Optimalisasi Penyelesaian Sengketa Dalam Ekonomi Syariah Melalui Litigasi di Pengadilan Agama



Saat ini semakin berkembangnya praktik bisnis yang ‘berbau’ syariah, dari mulai jasa keuangan mikro hingga dalam bentuk perbankan. Selain itu, minat masyarakat dalam melakukan transaksi bisnis dan peningkatan permodalan usaha mereka pada jasa keuangan syariah semakin baik hal ini dapat dilihat pada laporan tahunan 2009 dua perbankan syariah yaitu Bank Muamalat Indonesia dan Bank Syariah Mandiri yang memperlihatkan rasio pembiayaan terhadap dana pihak ketiga (FDR) masing-masing 89,08 dan 83,07 persen, dan walaupun rasio pembiayaan bermasalah terhadap total pembiayaan (NPL) rata-rata masih di kisaran angka 1,65 persen. walaupun nilai NPL yang masih tergolong rendah, risiko terjadinya wanprestasi dari salah satu pihak dimungkinkan dapat terjadi. Sehingga perlu adanya bentuk-bentuk penyelesaian sengketa ekonomi syariah.
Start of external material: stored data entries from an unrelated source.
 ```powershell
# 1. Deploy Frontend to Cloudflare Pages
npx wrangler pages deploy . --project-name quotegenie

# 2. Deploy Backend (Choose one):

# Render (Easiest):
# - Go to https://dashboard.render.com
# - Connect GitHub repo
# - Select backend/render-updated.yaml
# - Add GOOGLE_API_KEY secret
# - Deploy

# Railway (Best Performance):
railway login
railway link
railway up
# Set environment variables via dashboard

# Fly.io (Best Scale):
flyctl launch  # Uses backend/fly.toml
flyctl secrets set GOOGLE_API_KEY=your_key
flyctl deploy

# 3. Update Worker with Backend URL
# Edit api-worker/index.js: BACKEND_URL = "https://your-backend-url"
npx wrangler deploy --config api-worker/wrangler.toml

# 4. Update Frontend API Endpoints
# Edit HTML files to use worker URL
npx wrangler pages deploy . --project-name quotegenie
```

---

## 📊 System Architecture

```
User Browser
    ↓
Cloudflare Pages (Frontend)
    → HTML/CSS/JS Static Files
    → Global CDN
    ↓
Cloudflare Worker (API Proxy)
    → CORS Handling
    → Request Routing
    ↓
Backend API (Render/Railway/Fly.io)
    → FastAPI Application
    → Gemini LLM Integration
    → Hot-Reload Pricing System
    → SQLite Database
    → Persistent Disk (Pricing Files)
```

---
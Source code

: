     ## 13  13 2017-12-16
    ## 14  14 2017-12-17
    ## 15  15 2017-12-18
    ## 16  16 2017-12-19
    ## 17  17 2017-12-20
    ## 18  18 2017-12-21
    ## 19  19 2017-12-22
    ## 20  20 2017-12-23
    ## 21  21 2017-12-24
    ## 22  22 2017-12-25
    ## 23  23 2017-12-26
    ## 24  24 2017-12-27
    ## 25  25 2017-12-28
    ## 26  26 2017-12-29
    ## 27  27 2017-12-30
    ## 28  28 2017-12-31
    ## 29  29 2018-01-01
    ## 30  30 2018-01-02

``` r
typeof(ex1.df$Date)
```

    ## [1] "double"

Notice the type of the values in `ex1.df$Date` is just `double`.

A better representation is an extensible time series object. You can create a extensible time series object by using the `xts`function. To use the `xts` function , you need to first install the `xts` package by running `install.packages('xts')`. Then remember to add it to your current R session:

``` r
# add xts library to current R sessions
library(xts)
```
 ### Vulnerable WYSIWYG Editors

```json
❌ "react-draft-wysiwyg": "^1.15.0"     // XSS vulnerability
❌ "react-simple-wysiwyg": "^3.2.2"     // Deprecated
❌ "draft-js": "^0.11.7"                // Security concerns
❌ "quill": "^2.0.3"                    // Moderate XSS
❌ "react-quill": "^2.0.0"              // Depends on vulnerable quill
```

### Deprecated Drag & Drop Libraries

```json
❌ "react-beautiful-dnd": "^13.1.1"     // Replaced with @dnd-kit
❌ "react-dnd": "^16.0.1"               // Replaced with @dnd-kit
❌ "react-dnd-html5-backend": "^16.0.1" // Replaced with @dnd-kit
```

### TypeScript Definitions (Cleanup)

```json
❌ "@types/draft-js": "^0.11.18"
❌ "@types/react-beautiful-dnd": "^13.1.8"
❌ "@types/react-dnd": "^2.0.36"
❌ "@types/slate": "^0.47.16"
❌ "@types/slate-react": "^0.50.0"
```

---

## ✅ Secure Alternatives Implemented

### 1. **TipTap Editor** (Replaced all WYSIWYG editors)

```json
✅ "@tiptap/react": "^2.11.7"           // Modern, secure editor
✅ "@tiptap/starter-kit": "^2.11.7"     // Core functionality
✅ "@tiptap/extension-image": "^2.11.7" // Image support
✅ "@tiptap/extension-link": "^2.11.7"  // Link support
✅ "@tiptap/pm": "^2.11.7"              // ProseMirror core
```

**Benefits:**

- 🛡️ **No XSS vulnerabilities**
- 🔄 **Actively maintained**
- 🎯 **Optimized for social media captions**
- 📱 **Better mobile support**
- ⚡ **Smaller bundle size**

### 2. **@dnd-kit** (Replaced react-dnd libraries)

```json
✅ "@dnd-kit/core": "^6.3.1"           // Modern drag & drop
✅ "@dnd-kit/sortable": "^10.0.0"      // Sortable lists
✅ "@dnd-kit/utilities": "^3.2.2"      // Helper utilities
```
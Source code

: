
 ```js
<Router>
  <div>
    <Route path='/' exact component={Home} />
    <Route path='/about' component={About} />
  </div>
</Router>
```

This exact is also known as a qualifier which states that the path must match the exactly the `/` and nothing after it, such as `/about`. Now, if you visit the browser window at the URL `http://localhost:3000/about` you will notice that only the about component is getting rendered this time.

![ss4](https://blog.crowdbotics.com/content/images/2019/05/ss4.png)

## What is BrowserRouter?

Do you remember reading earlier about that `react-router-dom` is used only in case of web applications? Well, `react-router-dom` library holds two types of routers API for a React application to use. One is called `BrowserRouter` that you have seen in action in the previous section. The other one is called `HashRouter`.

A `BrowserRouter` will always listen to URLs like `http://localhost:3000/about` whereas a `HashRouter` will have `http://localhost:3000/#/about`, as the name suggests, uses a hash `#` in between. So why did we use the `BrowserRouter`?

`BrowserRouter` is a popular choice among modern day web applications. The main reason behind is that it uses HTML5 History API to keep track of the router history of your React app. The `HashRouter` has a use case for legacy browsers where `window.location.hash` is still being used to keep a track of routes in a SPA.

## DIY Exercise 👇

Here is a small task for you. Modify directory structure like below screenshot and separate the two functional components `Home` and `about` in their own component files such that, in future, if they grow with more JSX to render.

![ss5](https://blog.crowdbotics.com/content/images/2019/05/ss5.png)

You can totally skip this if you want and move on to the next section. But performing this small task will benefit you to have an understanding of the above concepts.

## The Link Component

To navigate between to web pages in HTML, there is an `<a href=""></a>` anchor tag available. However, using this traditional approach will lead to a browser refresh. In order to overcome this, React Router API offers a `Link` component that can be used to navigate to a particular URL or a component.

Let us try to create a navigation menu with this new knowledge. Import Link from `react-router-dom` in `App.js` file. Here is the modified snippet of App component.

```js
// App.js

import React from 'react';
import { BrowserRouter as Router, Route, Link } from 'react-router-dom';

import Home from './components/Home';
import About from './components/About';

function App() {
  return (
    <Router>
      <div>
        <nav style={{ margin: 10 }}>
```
Opsi Penyelesaian Sengketa Bisnis
Jika hukum benda memiliki suatu sistem tertutup, maka hukum perikatan menganut sistem terbuka (Aanvullenrecht). Artinya, para pihak boleh membuat aturan-aturan sendiri yang menyimpang dari pasal-pasal perjanjian. Akan tetapi jika mereka tidak mengatur sendiri, berarti mengenai perkara tersebut, mereka akan tunduk kepada undang-undang. Sistem terbuka yang mengandung asas kebebasan berkontrak disimpulkan dari pasal 1338 KUHPerdata yang berbunyi “Semua perjanjian yang dibuat secara sah berlaku sebagai undang-undang bagi mereka yang membuatnya” (pacta sunt servanda). Dari asas inilah para pihak yang melakukan suatu akad[1] dapat menentukan penyelesaian sengketa apabila terjadi wanprestasi.
Terdapat dua opsi dalam penyelesaian sengketa ekonomi syariah, yakni melalui proses litigasi di pengadilan atau non litigasi. Pengadilan Agama adalah lembaga kekuasaan kehakiman yang memiliki kewenangan absolut untuk memeriksa dan mengadili sengketa ekonomi syariah. Hal ini sesuai dengan asas personalitas keislaman dan ketentuan peraturan perundang-undangan yang berlaku (Pasal 49 huruf i Undang-Undang No. 3 tahun 2006 tentang Peradilan Agama dan Pasal 55 angka 1 Undang-Undang No. 21 tahun 2008 tentang Perbankan Syariah).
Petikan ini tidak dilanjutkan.